Theory
Latency vs. Throughput: System Performance
📋 Overview
Latency and Throughput are the two primary pillars of system performance. While they are related, they represent different perspectives on "speed." Optimizing for one often involves trading off the other. A high-performance system must balance low-latency responses for individual users with high-throughput capacity for the entire user base.
🏗️ Core Principles & Characteristics
- Latency: The time delay for a single request to travel from source to destination and back (Round Trip Time). Measured in
ms. - Throughput: The total volume of work completed per unit of time (e.g., 10,000 Requests Per Second). Measured in
RPS,TPS, orGbps. - The Pipeline Analogy:
- Latency is the time it takes for a single drop of water to travel through the pipe.
- Throughput is the width of the pipe (how much water flows out per second).
⚖️ Trade-offs: Pros & Cons
- Batching:
- Pros: Increases Throughput (processing 1,000 items in one go is more efficient).
- Cons: Increases Latency (the 1st item must wait for the 1,000th item before processing starts).

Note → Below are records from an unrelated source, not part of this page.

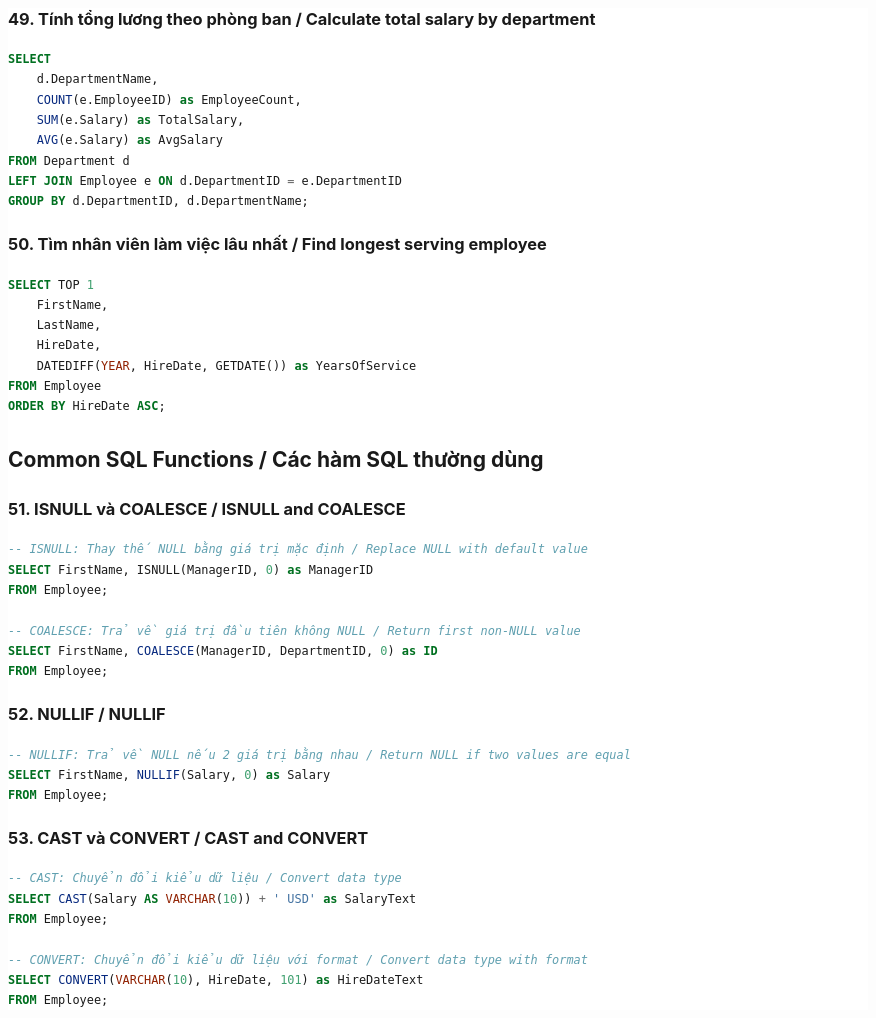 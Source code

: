 ### 49. Tính tổng lương theo phòng ban / Calculate total salary by department

```sql
SELECT
    d.DepartmentName,
    COUNT(e.EmployeeID) as EmployeeCount,
    SUM(e.Salary) as TotalSalary,
    AVG(e.Salary) as AvgSalary
FROM Department d
LEFT JOIN Employee e ON d.DepartmentID = e.DepartmentID
GROUP BY d.DepartmentID, d.DepartmentName;
```

### 50. Tìm nhân viên làm việc lâu nhất / Find longest serving employee

```sql
SELECT TOP 1
    FirstName,
    LastName,
    HireDate,
    DATEDIFF(YEAR, HireDate, GETDATE()) as YearsOfService
FROM Employee
ORDER BY HireDate ASC;
```

## Common SQL Functions / Các hàm SQL thường dùng

### 51. ISNULL và COALESCE / ISNULL and COALESCE

```sql
-- ISNULL: Thay thế NULL bằng giá trị mặc định / Replace NULL with default value
SELECT FirstName, ISNULL(ManagerID, 0) as ManagerID
FROM Employee;

-- COALESCE: Trả về giá trị đầu tiên không NULL / Return first non-NULL value
SELECT FirstName, COALESCE(ManagerID, DepartmentID, 0) as ID
FROM Employee;
```

### 52. NULLIF / NULLIF

```sql
-- NULLIF: Trả về NULL nếu 2 giá trị bằng nhau / Return NULL if two values are equal
SELECT FirstName, NULLIF(Salary, 0) as Salary
FROM Employee;
```

### 53. CAST và CONVERT / CAST and CONVERT

```sql
-- CAST: Chuyển đổi kiểu dữ liệu / Convert data type
SELECT CAST(Salary AS VARCHAR(10)) + ' USD' as SalaryText
FROM Employee;

-- CONVERT: Chuyển đổi kiểu dữ liệu với format / Convert data type with format
SELECT CONVERT(VARCHAR(10), HireDate, 101) as HireDateText
FROM Employee;
```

- Asynchronous Processing:
- Pros: Improves perceived latency for the user.
- Cons: The actual throughput remains limited by the background worker capacity.
🌍 Real-World Implementation
- Gaming: Latency (Lag) is the most critical metric. 100ms vs 200ms determines if a game is playable.
- Video Streaming: Throughput is critical. You need to download 5MB every second to keep the video playing, but it doesn't matter if the first byte took 500ms to arrive.
- Databases: Analytical (OLAP) DBs focus on throughput (scanning billions of rows); Transactional (OLTP) DBs focus on latency (updating one row in 1ms).
💡 Interview "Gotchas" & Tips
- The "Slow Pipe" Fallacy: You can have a high-bandwidth (throughput) 1Gbps connection but if it's via satellite, the latency will be 600ms. It's like a massive truck moving at 5mph—lots of data, but very slow.
- Little's Law:
L = λ * W. Number of requests in a system (L) equals the arrival rate (λ) times the average time spent in the system (W). - Tail Latency (P99): Always mention that "average" latency is misleading. Users care about the 99th percentile—the slowest 1% of requests.
📐 Suggested Architecture Primitives
- CDN: To reduce latency by moving data closer to the user.
- Message Queues: To handle high-throughput spikes by buffering.
- Batch Processors: To maximize throughput for non-time-sensitive data.
- Load Balancers: To scale throughput horizontally.